RARA-AVIS: Comic Booky

From: Mark Sullivan ( DJ-Anonyme@webtv.net)
Date: 30 Jul 2001


I just finished Greg Rucka's Finder. I liked it a lot, so please don't take the following comments as criticism, I mean them more as classification.

Kevin recently commented that some felt Rucka's Shooting at Midnight was comic booky. He felt it was "just good pulpy."

Well, I'm not sure I want to try to distinguish between those two, but Rucka's world is some sort of heightened reality that does not quite intersect with the everyday world.

For instance, the ambush in New York took place in a real place where I've been and was built on a real world situation (the shift from two-way to one-way traffic on Third Avenue). So I could picture it very clearly. However, I got no sense that this was happening in the real world. Even though a big point is later made about Yossi's ammunition being training rounds which would not put innocent bystanders at risk, I had not previously gotten the feeling that any were. The action is presented in such a way that you are there, but with the bodyguards, Atticus in particular (it is a first person narrative, after all), not as a witness on the street. Even the cops' few comments about Atticus being a cowboy, causing shootouts on their streets come off as lip service.

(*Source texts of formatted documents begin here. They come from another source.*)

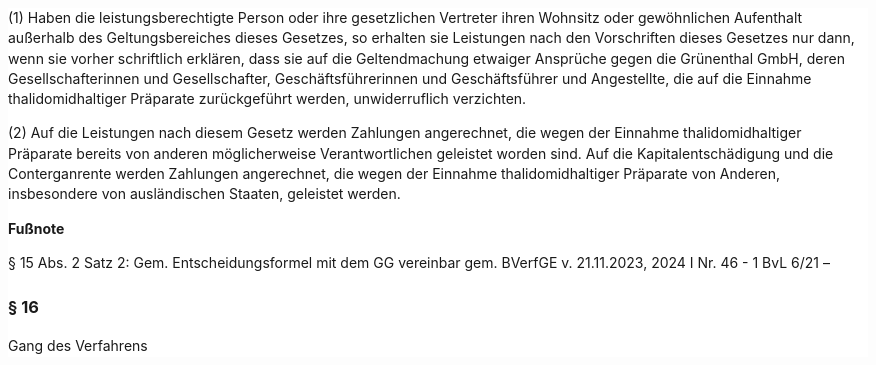 <div class="jurAbsatz">

(1) Haben die leistungsberechtigte Person oder ihre gesetzlichen
Vertreter ihren Wohnsitz oder gewöhnlichen Aufenthalt außerhalb des
Geltungsbereiches dieses Gesetzes, so erhalten sie Leistungen nach den
Vorschriften dieses Gesetzes nur dann, wenn sie vorher schriftlich
erklären, dass sie auf die Geltendmachung etwaiger Ansprüche gegen die
Grünenthal GmbH, deren Gesellschafterinnen und Gesellschafter,
Geschäftsführerinnen und Geschäftsführer und Angestellte, die auf die
Einnahme thalidomidhaltiger Präparate zurückgeführt werden,
unwiderruflich verzichten.

</div>

<div class="jurAbsatz">

(2) Auf die Leistungen nach diesem Gesetz werden Zahlungen angerechnet,
die wegen der Einnahme thalidomidhaltiger Präparate bereits von anderen
möglicherweise Verantwortlichen geleistet worden sind. Auf die
Kapitalentschädigung und die Conterganrente werden Zahlungen
angerechnet, die wegen der Einnahme thalidomidhaltiger Präparate von
Anderen, insbesondere von ausländischen Staaten, geleistet werden.

</div>

</div>

</div>

</div>

<div>

  
**Fußnote**

<div class="jnhtml">

<div>

<div class="jurAbsatz">

§ 15 Abs. 2 Satz 2: Gem. Entscheidungsformel mit dem GG vereinbar gem.
BVerfGE v. 21.11.2023, 2024 I Nr. 46 - 1 BvL 6/21 –

</div>

</div>

</div>

</div>

<span id="BJNR296700005BJNE001706116.html"></span>

### § 16  
Gang des Verfahrens

<div>

<div class="jnhtml">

However, there is never any "collateral damage," not even at the hands of the bad guys. There never even seems to be a possibilty that there might be, not even when there is live gunfire, not to mention stun grenades and tear gas, going off during extractions in residential buildings. Perhaps this is because everyone, on both sides of the law
(three sides? many characters float somewhere between legal and illegal), is a professional. As professional warriors, they do not even recognize anyone else. No one else even exists in their world.

Perhaps it's the first person (and the knowledge of later books in the series), so you know he will ultimately survive, but even Atticus's multiple injuries don't seem too worrisome. Isn't it part of the genre that the hero takes a licking, but keeps on ticking? This goes for the emotional wounds, as well.

I guess it all boils down to the characters being larger than life and viewed from the distance of the real world. You are never immersed, much less lost, in this world, as opposed to, say, Jack O'Connell's world, where you feel you are living in Quinsigamond (sp?).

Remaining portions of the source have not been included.